CTIL’s disinformation team referred to using the “law enforcement escalation” channel. This channel had an FBI Cyber Crime employee and Montana’s Chief Information Security Officer (who now works as a Director at the Center for Internet Security, a CISA-funded non-profit that manages information sharing for DHS). It is unclear how often CTIL’s disinformation league sent escalations to this channel.
One member of the disinformation team, Andras Iklody, worked for a Luxembourg government computer security initiative at the time of CTIL’s activities, according to his LinkedIn. Iklody previously worked for NATO. Iklody appears to have set up a disinformation channel for CTIL in the Malware Information Sharing Platform (MISP) that he helped develop.
MISP is funded and sponsored by the European Union, and the Covid disinformation channel CTIL used was vetted by MISP. According to Sara-Jayne Terp, a leader of CTIL’s disinformation team, the Adversarial Misinformation and Influence Tactics and Techniques (AMITT) framework was added to MISP. The group, Terp said, was also inputting the Atlantic Council Digital Forensic Lab’s disinformation taxonomy.

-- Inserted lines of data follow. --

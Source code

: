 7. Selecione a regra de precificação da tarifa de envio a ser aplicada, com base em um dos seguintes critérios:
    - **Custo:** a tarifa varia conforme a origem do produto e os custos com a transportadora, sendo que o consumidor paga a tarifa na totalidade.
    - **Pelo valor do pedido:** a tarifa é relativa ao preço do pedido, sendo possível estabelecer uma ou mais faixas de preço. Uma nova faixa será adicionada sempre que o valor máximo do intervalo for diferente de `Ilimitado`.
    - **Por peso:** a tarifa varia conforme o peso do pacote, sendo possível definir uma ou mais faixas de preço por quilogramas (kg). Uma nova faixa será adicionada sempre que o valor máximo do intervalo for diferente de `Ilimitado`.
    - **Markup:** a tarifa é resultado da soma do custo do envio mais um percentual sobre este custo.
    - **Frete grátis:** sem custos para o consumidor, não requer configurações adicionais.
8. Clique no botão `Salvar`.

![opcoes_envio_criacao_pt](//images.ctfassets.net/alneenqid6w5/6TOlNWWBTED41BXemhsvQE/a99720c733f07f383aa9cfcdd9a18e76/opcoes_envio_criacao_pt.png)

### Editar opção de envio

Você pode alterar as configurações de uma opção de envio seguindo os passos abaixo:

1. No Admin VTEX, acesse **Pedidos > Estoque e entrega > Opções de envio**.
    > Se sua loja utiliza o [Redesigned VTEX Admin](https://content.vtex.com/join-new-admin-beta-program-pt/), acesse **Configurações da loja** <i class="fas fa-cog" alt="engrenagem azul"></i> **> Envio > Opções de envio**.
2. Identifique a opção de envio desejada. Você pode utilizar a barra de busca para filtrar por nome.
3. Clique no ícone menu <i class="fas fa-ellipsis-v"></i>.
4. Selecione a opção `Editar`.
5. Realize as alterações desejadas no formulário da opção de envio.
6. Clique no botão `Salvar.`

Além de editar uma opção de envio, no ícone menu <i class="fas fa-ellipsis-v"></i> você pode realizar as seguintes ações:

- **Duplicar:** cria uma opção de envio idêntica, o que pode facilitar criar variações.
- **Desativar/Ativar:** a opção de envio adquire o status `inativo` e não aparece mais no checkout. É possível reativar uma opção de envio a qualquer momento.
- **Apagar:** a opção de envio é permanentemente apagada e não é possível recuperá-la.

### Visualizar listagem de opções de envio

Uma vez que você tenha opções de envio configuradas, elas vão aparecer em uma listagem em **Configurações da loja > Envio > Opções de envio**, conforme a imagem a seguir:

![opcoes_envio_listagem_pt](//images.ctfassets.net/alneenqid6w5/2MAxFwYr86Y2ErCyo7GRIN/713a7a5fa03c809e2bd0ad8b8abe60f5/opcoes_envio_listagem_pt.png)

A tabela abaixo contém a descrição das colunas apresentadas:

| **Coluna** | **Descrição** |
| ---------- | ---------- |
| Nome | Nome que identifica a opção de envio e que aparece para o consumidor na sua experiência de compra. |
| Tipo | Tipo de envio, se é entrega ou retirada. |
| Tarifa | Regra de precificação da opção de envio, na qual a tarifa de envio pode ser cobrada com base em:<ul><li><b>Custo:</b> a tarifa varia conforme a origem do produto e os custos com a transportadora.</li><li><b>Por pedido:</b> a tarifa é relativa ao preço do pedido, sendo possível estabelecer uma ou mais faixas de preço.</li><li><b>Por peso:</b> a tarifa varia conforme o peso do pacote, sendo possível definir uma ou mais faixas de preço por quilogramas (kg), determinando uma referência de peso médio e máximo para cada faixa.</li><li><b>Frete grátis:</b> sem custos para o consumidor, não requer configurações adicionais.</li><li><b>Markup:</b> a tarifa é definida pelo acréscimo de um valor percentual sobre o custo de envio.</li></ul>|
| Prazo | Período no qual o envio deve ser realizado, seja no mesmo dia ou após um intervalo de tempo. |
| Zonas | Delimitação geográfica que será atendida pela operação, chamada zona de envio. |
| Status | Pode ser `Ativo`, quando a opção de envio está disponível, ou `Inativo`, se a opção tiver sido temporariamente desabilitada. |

When Terp explained that the group would be using MISP, Frappier responded, “I can’t tell you how exited [sic] I am that we got this up and running. I am really looking forward to what this is going to be. I think it has been long over due, and many as you said are working on similar issues, however tying it into MISP is INGENIOUS. I can’t believe I never thought of it before, and have been working with MISP for like 5 years.”
The new whistleblower’s files provide insight into the group’s inner workings, which Terp described as a “parallel effort.” Neither we nor the whistleblower know what the “parallel effort” refers to.
In these new files, Eric Brogdon, a cybersecurity director for a private firm, and others appear to have attempted to interfere with physical gatherings, with Brogdon implying that he had the ability to get social media users suspended. When one member shared news about a call for anti-lockdown protests, Brogdon responded, “Let me see if I can get the Facebook user suspended.”
When asked about the incident, Brogdon sent to Public an XKCD comic strip, which argues that the First Amendment does not prevent private Internet companies from censoring speech.
But if Facebook took action on this post, it could have been a direct violation of the user’s free speech rights, and perhaps even right to assembly, given the involvement of government officials in CTIL.
Other files previously obtained by Public showed that Tom Sear of the Australian Defence Force Academy and the Joint Special Operations University was also a member of the disinformation team.